Turns out the warning that was issued the night before last Thursday's inauguration was, in fact, a hoax. There's gotta be a better way to get good intel in this country. Here's the story, courtesy of the home town
Boston Herald:
Mexican man who reported Boston was targeted for a terrorist nuclear attack confessed he fabricated the story to take revenge on a man who stiffed him in a deal to smuggle illegal aliens, a source said.
``He's admitted it's all a hoax,'' said a law enforcement source familiar with the investigation of Jose Ernesto Beltran Quinones, who was taken into custody Monday along with his son in Mexicali by Mexican police and interviewed by the FBI. ``He admitted he was trying to get back at his employer, who is a human smuggler,'' said the source.
FBI officials in Washington, D.C., released a statement saying Beltran's telephone report last week that two Iraqis and four Chinese nationals planned to detonate a nuclear device in Boston ``had no credibility.'' The FBI had no comment on whether Beltran will face criminal charges. An official in Mexico told the Associated Press that Beltran and his son Jose were released because they had obtained a court injunction preventing their arrest.
``While the threat information proceeded from criminal activity (an alien smuggling operation) there were in fact no terrorist plans or activity under way,'' the FBI said in a statement. Federal officials also said there is no link between 14 Chinese nationals named by Quinones and a group of illegal Chinese immigrants forced to land in a private plane yesterday in San Antonio, Texas.
According to a statement released last night by the Mexican Attorney General's Office, Beltran denied being a smuggler but admitted making the bogus 911 call to the California Highway Patrol Jan. 17. He said he was drunk and under the influence of drugs at the time but the call ``was only a joke.''
The incident sparked a nationwide manhunt and resulted in Gov. Mitt Romney [related, bio] returning to Massachusetts from the presidential inauguration.

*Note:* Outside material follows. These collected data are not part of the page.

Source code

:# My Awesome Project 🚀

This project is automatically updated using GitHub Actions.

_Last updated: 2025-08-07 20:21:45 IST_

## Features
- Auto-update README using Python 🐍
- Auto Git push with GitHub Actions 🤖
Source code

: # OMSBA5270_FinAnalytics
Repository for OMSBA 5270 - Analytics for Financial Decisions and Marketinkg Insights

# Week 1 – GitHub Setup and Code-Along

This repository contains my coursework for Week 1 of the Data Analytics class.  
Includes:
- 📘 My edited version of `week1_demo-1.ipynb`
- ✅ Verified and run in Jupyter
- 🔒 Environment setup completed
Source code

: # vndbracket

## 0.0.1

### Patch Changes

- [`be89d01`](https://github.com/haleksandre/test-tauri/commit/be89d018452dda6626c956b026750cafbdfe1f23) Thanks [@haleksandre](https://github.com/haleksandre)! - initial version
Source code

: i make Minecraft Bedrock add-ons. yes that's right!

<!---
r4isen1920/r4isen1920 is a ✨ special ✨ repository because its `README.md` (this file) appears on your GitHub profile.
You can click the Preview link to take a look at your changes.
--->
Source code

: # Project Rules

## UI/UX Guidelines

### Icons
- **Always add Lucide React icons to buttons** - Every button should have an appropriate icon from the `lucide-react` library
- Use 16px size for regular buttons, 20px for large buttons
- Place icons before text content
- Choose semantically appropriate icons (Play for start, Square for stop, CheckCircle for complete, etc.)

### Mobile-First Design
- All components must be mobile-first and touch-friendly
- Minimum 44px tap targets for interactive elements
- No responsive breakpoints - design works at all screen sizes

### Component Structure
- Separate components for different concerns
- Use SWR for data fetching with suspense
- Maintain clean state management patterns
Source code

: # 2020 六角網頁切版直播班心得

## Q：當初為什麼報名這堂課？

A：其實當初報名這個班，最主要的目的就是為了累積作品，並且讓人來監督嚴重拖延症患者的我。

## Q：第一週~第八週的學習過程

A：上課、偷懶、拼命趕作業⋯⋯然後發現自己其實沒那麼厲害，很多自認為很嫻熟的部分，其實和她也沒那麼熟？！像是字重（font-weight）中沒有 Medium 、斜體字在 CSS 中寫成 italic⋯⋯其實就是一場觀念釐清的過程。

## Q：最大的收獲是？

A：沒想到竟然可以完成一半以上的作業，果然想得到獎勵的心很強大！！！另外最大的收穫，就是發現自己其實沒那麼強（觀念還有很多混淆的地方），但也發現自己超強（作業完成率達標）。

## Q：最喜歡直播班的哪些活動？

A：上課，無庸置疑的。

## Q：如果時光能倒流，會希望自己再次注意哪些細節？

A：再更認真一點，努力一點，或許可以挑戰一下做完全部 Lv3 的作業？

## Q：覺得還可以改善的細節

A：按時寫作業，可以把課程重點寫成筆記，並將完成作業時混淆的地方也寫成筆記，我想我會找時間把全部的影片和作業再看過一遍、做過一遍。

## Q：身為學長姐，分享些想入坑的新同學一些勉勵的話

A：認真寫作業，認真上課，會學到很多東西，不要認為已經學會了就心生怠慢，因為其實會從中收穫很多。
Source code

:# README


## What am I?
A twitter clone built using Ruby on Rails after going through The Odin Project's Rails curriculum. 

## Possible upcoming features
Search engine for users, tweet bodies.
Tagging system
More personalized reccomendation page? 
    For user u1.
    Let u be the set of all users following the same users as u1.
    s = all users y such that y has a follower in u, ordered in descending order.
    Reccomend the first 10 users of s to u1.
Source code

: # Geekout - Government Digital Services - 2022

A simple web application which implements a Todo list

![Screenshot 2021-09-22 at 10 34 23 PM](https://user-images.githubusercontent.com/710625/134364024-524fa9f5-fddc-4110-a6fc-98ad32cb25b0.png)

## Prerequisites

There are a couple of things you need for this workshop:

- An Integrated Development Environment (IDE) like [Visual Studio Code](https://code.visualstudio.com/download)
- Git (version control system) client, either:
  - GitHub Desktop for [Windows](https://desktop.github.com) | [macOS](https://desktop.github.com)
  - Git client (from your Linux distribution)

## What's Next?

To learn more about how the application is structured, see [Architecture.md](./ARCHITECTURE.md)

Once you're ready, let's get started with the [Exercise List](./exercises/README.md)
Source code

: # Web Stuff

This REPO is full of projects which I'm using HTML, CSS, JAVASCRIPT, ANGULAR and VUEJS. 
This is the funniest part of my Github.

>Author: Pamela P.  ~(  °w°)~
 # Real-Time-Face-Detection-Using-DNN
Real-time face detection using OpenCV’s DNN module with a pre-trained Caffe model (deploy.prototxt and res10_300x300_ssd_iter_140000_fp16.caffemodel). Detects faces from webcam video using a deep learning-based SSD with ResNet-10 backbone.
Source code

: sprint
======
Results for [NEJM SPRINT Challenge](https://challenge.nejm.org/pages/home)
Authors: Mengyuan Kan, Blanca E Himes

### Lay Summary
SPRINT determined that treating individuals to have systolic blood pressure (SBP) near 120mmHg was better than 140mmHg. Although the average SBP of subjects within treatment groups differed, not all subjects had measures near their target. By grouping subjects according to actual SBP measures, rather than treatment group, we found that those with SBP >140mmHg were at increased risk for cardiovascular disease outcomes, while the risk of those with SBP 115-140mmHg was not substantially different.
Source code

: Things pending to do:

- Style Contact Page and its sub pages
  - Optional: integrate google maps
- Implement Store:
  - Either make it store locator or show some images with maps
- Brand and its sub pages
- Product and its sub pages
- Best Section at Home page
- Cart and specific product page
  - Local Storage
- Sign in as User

``We must take all information we receive about potential terrorist threats seriously until we can prove that they are not credible,'' said Romney's spokeswoman, Shawn Feddeman. ``We are relieved that this has turned out to be unfounded.''
Also relieved was Boston Mayor Thomas M. Menino, who had been skeptical of the threat from the start. ``The mayor is happy the city is safe, and that there's no threat to Boston.'' said mayoral spokesman Seth Gitell.